= Stephen Benatar =

English author

Stephen Royce Benatar (born 26 March 1937) is an English author from London. His first published novel, The Man on the Bridge, was published in 1981. His second novel, Wish Her Safe at Home, was published in 1982 and reissued in 2007 and 2010. He is known for self-publishing and self-promoting his novels.

==Early life and education==
Benatar was born 26 March 1937 to Jewish parents who lived in Baker Street, London; he grew up on Marylebone High Street. He attended King's College London and Sittingbourne College of Education. He has worked as a salesman, a hotel porter, and an English teacher at the University of Bordeaux.

==Writing career==
His first novel, written at the age of 19 and titled A Beacon in the Mist, was rejected, as were 11 subsequent novels. At the age of 44 his novel The Man on the Bridge was accepted by Harvester, and edited by Catharine Carver. He received a £400 advance for the novel. His second published novel, Wish Her Safe at Home, was published by The Bodley Head the following year. The book was inspired by the 1947 film The Ghost and Mrs. Muir. It was runner-up for the James Tait Black Memorial Prize. He also won an Arts Council bursary. One novel, Such Men Are Dangerous, was published by Scunthorpe Borough Council. However, sales of his published books were poor, and he took to self-publishing subsequent novels, including Father of the Man, Recovery and The Golden Voyage of Samson Groves.
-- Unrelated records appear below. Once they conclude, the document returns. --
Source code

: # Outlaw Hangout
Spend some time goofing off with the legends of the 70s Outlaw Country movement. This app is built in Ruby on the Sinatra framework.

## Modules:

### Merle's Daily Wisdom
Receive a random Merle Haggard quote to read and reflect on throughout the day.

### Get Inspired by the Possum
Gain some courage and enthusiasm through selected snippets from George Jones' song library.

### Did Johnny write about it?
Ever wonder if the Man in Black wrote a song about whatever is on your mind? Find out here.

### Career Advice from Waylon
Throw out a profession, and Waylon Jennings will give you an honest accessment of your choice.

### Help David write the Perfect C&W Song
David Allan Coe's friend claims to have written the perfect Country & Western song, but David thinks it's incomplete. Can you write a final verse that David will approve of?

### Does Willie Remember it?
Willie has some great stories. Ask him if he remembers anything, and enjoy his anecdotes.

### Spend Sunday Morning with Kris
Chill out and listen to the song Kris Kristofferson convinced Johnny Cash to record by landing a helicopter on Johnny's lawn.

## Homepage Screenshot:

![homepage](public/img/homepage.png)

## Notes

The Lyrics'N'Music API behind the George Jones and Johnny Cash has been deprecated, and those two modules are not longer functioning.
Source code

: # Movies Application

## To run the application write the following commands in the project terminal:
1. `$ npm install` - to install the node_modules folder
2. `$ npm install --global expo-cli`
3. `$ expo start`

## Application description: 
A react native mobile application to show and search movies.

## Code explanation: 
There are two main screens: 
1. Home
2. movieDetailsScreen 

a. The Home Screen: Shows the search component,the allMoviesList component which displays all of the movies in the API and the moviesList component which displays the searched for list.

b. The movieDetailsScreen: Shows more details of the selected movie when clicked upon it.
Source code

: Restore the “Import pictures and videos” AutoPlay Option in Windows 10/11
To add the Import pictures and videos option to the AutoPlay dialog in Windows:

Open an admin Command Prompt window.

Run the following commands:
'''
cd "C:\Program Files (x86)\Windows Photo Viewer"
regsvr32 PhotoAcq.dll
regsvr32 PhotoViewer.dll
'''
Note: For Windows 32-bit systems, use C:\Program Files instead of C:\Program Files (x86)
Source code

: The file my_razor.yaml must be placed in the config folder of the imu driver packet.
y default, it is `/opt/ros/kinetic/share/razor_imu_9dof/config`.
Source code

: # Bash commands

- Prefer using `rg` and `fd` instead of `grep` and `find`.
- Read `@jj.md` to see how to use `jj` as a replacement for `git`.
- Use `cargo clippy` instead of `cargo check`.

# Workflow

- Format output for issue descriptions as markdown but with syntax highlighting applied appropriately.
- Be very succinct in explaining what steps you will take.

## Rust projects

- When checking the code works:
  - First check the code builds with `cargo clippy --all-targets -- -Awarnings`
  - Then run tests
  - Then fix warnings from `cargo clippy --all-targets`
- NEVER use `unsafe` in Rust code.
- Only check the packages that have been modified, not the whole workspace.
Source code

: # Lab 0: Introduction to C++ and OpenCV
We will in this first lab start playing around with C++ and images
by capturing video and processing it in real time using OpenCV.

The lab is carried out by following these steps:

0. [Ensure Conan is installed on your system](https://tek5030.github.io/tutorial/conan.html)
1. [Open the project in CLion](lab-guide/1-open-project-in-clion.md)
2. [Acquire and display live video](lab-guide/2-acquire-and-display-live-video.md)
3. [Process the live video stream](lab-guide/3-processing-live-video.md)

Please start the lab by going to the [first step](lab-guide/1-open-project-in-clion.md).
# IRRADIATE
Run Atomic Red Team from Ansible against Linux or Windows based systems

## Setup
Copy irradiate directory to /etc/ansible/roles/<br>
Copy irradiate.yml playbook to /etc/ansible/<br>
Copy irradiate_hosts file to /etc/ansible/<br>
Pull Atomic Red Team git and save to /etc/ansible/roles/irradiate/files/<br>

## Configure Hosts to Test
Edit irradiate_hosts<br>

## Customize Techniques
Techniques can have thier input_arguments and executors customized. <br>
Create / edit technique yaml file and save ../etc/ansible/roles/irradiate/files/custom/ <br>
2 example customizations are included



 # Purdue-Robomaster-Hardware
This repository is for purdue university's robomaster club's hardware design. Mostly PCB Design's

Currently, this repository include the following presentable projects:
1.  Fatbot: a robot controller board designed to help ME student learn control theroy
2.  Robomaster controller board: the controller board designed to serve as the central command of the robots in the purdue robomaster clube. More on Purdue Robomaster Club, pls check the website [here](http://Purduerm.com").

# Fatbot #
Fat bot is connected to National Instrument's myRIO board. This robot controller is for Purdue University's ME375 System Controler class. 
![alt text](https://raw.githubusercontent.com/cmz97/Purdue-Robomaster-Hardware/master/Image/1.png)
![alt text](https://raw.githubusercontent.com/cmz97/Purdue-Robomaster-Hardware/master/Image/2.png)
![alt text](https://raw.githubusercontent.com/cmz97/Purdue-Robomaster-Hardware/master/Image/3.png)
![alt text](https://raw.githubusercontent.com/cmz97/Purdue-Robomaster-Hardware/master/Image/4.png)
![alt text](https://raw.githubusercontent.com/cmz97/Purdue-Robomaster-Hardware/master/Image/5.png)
In 2007, he tried to get Wish Her Safe at Home republished by Penguin Classics but they turned him down despite an introduction by Professor John Carey hailing it as a masterpiece. He was turned down by 36 other publishers, so after slightly rewriting some of the passages he self-published 4,000 copies under his own Welbeck Classics imprint. He bumped into a man when returning some leftover wine from his book launch, and asked him to look at his book; that man was Edwin Franks, the managing editor of The New York Review of Bookss publishing arm. Franks "read the book straight away and was knocked out", and The New York Review of Books published the novel in January 2010. Screen rights have been bought by a screenwriter who met Benatar in a bookshop, Henry Fitzherbert,. In March 2011, Capuchin Classics will re-issue When I Was Otherwise in the UK with an introduction by academic Gillian Carey. Manuscripts and proofs of plays and novels by Benatar are archived by the Howard Gotlieb Archival Research Center at Boston University, along with drafts, short stories, notebooks, research material, book review, and letters.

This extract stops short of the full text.